## Required work:
Find the lines in the records below that contain "context", and report each of them.

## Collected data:
((

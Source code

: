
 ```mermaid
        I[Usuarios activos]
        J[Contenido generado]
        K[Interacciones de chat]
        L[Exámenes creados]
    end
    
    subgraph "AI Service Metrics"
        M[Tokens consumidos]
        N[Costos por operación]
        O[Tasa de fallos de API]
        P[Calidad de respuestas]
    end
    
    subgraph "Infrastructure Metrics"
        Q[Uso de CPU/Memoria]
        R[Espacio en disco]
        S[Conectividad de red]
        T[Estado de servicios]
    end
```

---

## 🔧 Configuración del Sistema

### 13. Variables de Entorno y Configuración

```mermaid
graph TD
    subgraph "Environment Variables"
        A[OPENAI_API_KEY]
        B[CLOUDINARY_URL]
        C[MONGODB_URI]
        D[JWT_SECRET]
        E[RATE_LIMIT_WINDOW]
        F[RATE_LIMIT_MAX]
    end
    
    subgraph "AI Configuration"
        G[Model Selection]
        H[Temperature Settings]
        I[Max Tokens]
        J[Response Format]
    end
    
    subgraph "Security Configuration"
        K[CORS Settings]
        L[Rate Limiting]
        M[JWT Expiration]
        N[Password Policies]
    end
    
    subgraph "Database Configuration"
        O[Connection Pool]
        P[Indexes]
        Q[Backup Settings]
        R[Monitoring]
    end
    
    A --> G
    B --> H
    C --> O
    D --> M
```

))
((

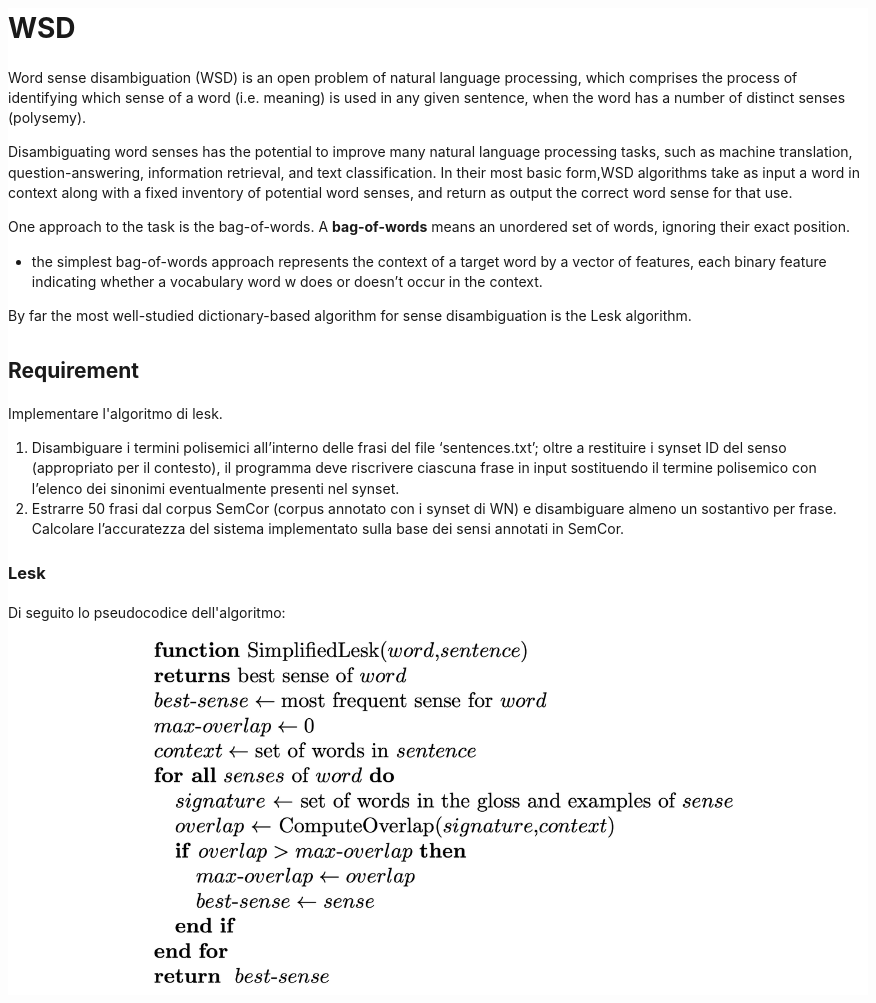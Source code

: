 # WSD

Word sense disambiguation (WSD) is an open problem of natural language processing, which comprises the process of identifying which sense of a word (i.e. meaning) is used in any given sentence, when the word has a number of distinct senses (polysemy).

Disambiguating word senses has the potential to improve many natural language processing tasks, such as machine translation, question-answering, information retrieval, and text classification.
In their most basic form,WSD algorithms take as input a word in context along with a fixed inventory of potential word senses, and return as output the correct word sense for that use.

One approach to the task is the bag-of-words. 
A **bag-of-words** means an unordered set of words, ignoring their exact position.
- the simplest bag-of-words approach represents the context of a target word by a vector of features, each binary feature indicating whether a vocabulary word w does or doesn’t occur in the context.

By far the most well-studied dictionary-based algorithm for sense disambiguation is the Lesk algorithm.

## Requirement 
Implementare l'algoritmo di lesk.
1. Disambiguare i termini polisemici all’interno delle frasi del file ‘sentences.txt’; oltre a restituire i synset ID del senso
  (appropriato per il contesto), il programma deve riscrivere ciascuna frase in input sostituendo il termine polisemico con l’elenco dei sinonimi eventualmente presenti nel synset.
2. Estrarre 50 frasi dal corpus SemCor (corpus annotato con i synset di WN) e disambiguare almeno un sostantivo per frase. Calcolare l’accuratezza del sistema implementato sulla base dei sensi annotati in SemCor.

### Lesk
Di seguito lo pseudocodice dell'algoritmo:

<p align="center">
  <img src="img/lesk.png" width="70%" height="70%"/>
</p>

))

## Written answer:
In their most basic form,WSD algorithms take as input a word in context along with a fixed inventory of potential word senses, and return as output the correct word sense for that use.
- the simplest bag-of-words approach represents the context of a target word by a vector of features, each binary feature indicating whether a vocabulary word w does or doesn’t occur in the context.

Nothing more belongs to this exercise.